Rather than biopsy, routine liver chemistry monitoring should be performed as shown in Table 31.2. Elastography is a promising tool to noninvasively monitor for drug-induced hepatic fibrosis and it may be more sensitive than measuring liver chemistries [58].

Bone marrow suppression leading to leukopenia or thrombocytopenia occurs in about 1% of low-dose methotrexate treated patients [19]. This is usually transient and responds to dose reduction or holding of the drug. Routine monitoring of complete blood counts should be performed to look for bone marrow suppression (Table 31.2). Concomitant medications, especially antifolate agents such as trimethoprim-sulfamethoxazole should be avoided with methotrexate therapy as these can exacerbate potential bone marrow suppression. Theoretically, this may be true of sulfasalazine as well although the combination of low-dose methotrexate and sulfasalazine has been utilized without increased toxicity [59].

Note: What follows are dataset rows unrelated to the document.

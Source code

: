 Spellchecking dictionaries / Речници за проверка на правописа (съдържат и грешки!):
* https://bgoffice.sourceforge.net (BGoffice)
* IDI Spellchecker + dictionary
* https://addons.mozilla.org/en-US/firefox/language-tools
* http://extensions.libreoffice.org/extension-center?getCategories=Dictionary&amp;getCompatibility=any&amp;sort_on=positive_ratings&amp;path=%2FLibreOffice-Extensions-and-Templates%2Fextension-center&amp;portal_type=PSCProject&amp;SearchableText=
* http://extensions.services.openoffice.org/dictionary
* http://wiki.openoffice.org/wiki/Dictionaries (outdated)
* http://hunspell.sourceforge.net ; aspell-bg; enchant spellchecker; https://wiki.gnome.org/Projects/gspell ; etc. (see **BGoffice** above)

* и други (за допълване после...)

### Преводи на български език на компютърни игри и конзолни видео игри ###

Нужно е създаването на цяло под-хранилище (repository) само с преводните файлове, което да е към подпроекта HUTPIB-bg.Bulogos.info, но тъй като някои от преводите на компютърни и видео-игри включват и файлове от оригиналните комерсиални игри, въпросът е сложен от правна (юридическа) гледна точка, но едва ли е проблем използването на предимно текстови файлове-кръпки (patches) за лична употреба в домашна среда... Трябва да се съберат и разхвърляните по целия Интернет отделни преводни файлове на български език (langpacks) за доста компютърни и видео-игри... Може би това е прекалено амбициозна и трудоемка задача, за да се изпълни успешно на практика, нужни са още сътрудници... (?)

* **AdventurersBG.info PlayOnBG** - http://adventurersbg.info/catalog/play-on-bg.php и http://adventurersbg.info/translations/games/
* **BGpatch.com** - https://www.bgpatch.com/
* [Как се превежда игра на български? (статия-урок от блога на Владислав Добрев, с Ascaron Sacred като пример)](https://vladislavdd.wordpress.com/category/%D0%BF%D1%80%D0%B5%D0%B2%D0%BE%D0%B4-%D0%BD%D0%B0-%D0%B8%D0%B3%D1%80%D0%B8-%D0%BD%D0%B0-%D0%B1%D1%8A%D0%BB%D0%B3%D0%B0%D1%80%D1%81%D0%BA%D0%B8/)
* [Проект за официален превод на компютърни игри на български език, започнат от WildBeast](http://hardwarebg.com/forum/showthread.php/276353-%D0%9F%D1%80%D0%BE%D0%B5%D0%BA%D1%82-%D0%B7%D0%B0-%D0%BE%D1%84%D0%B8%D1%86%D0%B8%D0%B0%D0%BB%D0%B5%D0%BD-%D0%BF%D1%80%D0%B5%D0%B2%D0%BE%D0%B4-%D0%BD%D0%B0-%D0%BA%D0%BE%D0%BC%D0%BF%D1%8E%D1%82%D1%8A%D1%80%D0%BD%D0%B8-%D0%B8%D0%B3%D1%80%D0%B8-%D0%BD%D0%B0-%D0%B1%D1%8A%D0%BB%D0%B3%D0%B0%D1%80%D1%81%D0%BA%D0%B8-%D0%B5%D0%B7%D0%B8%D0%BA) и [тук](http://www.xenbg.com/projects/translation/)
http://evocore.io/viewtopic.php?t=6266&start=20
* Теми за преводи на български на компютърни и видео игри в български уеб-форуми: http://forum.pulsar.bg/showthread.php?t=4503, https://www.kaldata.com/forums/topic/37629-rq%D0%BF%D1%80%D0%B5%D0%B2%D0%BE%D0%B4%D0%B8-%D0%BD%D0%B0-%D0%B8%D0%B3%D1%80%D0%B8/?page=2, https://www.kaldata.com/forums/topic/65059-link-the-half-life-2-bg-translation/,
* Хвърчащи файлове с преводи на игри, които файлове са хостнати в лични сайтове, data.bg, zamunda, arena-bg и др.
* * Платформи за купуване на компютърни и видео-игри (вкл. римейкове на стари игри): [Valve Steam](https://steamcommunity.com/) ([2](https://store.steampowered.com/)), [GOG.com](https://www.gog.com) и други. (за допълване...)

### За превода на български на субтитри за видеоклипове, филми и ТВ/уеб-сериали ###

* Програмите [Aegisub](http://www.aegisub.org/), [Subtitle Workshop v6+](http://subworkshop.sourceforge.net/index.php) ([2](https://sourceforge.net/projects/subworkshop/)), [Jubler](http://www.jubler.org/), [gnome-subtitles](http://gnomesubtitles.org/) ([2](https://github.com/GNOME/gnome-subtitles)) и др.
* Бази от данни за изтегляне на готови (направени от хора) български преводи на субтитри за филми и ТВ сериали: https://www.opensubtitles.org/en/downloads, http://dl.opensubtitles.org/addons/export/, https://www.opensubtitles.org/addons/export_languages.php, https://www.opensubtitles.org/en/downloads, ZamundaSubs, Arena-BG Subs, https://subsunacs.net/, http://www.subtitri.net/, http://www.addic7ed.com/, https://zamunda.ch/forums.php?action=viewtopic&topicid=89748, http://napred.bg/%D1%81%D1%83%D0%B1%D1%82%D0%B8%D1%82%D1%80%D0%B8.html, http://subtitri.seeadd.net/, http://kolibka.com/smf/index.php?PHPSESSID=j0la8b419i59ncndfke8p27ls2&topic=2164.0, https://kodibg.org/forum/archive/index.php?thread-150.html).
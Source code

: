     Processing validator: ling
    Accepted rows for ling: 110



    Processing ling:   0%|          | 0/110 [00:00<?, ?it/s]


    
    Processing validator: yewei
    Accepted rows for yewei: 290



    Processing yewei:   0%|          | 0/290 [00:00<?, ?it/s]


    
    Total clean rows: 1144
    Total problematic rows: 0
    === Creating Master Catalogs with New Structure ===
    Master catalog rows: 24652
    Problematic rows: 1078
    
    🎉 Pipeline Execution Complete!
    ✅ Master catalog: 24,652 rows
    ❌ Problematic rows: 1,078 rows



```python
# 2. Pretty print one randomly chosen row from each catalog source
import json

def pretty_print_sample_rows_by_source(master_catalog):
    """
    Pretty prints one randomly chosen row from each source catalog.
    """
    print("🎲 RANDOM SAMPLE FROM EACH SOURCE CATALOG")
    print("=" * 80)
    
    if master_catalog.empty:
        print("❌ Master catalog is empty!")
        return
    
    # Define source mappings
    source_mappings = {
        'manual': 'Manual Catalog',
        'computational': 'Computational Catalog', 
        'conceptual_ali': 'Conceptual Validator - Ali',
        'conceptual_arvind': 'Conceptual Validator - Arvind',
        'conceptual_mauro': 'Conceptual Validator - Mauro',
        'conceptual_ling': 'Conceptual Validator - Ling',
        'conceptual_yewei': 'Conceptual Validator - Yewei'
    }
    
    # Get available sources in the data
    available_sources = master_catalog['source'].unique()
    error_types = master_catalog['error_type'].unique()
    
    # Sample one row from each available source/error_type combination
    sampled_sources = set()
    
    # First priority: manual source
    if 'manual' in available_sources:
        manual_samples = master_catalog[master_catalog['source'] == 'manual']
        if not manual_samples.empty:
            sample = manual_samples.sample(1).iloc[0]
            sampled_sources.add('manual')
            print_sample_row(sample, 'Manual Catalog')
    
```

An immunologically mediated pneumonitis can also rarely be seen with methotrexate therapy. Screening asymptomatic pediatric patients does not seem warranted [50] and in fact, the rarity of this condition when methotrexate is used for inflammatory disease has recently been further characterized [60]. Clinically, a persistent cough or other symptoms should prompt a chest radiograph and pulmonary function studies with suspension of methotrexate therapy until clarification of the clinical picture is achieved.

The most important toxicity of methotrexate is related to its teratogenicity. Methotrexate is completely contraindicated in pregnancy as well as during breastfeeding. All patients and their families must be educated about this prior to starting methotrexate therapy.